▶ THE TASK
Reproduce the entries below exactly, but only from the line containing "(o *InvoiceGetCommunicationListV1Response) GetMPayloadOk()" to the line containing "- Perform exploratory", inclusive.
===============
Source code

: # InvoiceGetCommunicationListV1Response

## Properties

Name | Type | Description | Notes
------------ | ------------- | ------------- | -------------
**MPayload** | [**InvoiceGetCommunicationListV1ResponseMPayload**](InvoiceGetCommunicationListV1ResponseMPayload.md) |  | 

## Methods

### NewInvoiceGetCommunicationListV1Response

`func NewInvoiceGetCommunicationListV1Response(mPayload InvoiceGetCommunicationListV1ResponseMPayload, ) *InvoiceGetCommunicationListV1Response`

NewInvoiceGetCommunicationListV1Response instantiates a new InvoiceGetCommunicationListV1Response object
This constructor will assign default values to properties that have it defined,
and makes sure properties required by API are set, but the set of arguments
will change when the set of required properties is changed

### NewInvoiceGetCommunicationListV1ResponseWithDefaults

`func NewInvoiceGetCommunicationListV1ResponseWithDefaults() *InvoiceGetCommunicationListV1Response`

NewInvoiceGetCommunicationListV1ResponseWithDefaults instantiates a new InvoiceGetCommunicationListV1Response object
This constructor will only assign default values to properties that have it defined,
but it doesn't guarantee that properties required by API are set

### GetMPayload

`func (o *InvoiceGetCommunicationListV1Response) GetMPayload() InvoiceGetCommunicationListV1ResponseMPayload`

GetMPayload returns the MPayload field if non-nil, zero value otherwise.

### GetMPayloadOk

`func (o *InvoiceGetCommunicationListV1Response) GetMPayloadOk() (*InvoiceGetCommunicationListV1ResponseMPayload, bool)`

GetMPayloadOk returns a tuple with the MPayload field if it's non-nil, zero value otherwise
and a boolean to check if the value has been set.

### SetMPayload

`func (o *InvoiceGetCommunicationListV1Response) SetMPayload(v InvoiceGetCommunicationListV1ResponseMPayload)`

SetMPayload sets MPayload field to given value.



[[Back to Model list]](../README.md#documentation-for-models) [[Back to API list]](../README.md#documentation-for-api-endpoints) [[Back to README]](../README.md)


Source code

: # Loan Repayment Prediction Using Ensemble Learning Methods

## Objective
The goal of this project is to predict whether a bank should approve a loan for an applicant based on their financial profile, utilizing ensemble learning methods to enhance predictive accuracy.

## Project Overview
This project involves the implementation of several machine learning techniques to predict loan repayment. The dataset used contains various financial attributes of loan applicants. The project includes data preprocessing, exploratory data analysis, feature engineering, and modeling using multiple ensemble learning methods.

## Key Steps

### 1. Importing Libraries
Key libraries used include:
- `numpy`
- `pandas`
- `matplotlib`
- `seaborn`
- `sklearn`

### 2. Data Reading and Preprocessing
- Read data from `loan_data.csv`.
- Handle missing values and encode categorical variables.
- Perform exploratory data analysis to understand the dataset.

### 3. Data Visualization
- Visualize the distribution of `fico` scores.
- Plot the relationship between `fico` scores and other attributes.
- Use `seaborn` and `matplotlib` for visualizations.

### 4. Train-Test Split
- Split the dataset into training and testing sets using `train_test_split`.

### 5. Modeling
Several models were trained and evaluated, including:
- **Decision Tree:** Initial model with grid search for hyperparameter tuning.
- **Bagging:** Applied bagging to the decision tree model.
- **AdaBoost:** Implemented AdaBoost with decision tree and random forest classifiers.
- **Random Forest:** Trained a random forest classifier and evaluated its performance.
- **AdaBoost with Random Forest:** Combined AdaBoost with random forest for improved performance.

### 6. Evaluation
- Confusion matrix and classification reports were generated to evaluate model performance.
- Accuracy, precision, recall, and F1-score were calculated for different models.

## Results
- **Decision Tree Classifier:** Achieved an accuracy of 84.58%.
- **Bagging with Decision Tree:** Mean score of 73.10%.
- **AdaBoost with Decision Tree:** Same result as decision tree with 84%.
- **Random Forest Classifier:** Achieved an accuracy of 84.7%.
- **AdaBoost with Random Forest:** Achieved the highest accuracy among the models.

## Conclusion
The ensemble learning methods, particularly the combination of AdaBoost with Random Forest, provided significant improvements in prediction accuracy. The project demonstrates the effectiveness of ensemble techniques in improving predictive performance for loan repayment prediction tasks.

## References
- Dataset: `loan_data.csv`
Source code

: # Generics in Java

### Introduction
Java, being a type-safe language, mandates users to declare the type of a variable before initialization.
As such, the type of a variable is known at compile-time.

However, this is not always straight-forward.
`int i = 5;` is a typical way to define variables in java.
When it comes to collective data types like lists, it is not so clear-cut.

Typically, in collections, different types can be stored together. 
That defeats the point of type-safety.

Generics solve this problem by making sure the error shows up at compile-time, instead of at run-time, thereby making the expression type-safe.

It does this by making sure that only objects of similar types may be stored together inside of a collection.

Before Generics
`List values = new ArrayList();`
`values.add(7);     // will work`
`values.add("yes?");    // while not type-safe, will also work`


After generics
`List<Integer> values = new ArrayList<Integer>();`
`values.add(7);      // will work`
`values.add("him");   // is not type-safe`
===============
▶ ANSWER SPACE
`func (o *InvoiceGetCommunicationListV1Response) GetMPayloadOk() (*InvoiceGetCommunicationListV1ResponseMPayload, bool)`

GetMPayloadOk returns a tuple with the MPayload field if it's non-nil, zero value otherwise
and a boolean to check if the value has been set.

### SetMPayload

`func (o *InvoiceGetCommunicationListV1Response) SetMPayload(v InvoiceGetCommunicationListV1ResponseMPayload)`

SetMPayload sets MPayload field to given value.



[[Back to Model list]](../README.md#documentation-for-models) [[Back to API list]](../README.md#documentation-for-api-endpoints) [[Back to README]](../README.md)


Source code

: # Loan Repayment Prediction Using Ensemble Learning Methods

## Objective
The goal of this project is to predict whether a bank should approve a loan for an applicant based on their financial profile, utilizing ensemble learning methods to enhance predictive accuracy.

## Project Overview
This project involves the implementation of several machine learning techniques to predict loan repayment. The dataset used contains various financial attributes of loan applicants. The project includes data preprocessing, exploratory data analysis, feature engineering, and modeling using multiple ensemble learning methods.

## Key Steps

### 1. Importing Libraries
Key libraries used include:
- `numpy`
- `pandas`
- `matplotlib`
- `seaborn`
- `sklearn`

### 2. Data Reading and Preprocessing
- Read data from `loan_data.csv`.
- Handle missing values and encode categorical variables.
- Perform exploratory data analysis to understand the dataset.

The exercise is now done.